- WHAT YOU HAVE TO DO
All of the listing, from first line to last, should be output exactly; the pictures stay out.

- MATERIAL SUPPLIED
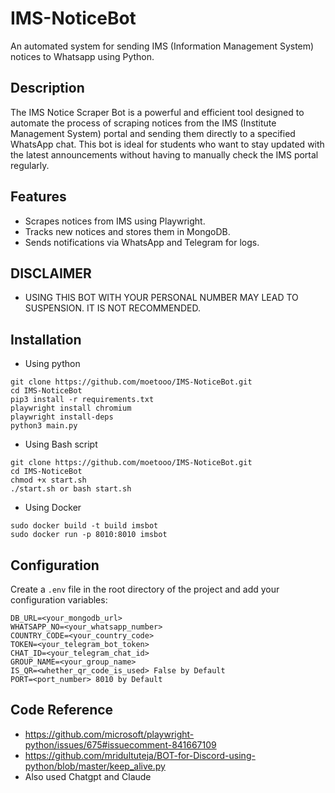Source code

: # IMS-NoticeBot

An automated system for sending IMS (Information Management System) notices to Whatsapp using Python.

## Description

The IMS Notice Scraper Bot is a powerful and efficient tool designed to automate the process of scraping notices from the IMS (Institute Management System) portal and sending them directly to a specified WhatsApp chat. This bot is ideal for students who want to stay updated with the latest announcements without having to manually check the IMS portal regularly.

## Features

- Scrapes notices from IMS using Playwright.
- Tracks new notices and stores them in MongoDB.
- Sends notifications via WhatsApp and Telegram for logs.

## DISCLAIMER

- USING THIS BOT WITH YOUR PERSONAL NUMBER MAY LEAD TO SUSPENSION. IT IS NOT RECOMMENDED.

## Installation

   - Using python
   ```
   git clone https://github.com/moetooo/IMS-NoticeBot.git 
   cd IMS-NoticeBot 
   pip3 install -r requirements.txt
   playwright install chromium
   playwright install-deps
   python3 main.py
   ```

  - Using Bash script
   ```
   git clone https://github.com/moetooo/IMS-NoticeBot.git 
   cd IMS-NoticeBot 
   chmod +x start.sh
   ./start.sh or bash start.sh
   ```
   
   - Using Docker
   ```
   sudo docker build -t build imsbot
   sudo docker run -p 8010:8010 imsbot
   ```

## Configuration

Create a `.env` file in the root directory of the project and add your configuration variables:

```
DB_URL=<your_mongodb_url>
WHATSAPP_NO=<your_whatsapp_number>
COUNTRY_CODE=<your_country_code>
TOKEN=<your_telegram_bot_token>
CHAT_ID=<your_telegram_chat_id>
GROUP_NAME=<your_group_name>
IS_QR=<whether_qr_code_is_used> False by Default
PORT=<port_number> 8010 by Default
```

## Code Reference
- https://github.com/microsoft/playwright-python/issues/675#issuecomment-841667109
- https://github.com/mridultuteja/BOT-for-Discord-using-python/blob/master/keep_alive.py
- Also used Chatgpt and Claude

- FINISHED EXERCISE
Source code

: # IMS-NoticeBot

An automated system for sending IMS (Information Management System) notices to Whatsapp using Python.

## Description

The IMS Notice Scraper Bot is a powerful and efficient tool designed to automate the process of scraping notices from the IMS (Institute Management System) portal and sending them directly to a specified WhatsApp chat. This bot is ideal for students who want to stay updated with the latest announcements without having to manually check the IMS portal regularly.

## Features

- Scrapes notices from IMS using Playwright.
- Tracks new notices and stores them in MongoDB.
- Sends notifications via WhatsApp and Telegram for logs.

## DISCLAIMER

- USING THIS BOT WITH YOUR PERSONAL NUMBER MAY LEAD TO SUSPENSION. IT IS NOT RECOMMENDED.

## Installation

   - Using python
   ```
   git clone https://github.com/moetooo/IMS-NoticeBot.git 
   cd IMS-NoticeBot 
   pip3 install -r requirements.txt
   playwright install chromium
   playwright install-deps
   python3 main.py
   ```

  - Using Bash script
   ```
   git clone https://github.com/moetooo/IMS-NoticeBot.git 
   cd IMS-NoticeBot 
   chmod +x start.sh
   ./start.sh or bash start.sh
   ```
   
   - Using Docker
   ```
   sudo docker build -t build imsbot
   sudo docker run -p 8010:8010 imsbot
   ```

## Configuration

Create a `.env` file in the root directory of the project and add your configuration variables:

```
DB_URL=<your_mongodb_url>
WHATSAPP_NO=<your_whatsapp_number>
COUNTRY_CODE=<your_country_code>
TOKEN=<your_telegram_bot_token>
CHAT_ID=<your_telegram_chat_id>
GROUP_NAME=<your_group_name>
IS_QR=<whether_qr_code_is_used> False by Default
PORT=<port_number> 8010 by Default
```

## Code Reference
- https://github.com/microsoft/playwright-python/issues/675#issuecomment-841667109
- https://github.com/mridultuteja/BOT-for-Discord-using-python/blob/master/keep_alive.py
- Also used Chatgpt and Claude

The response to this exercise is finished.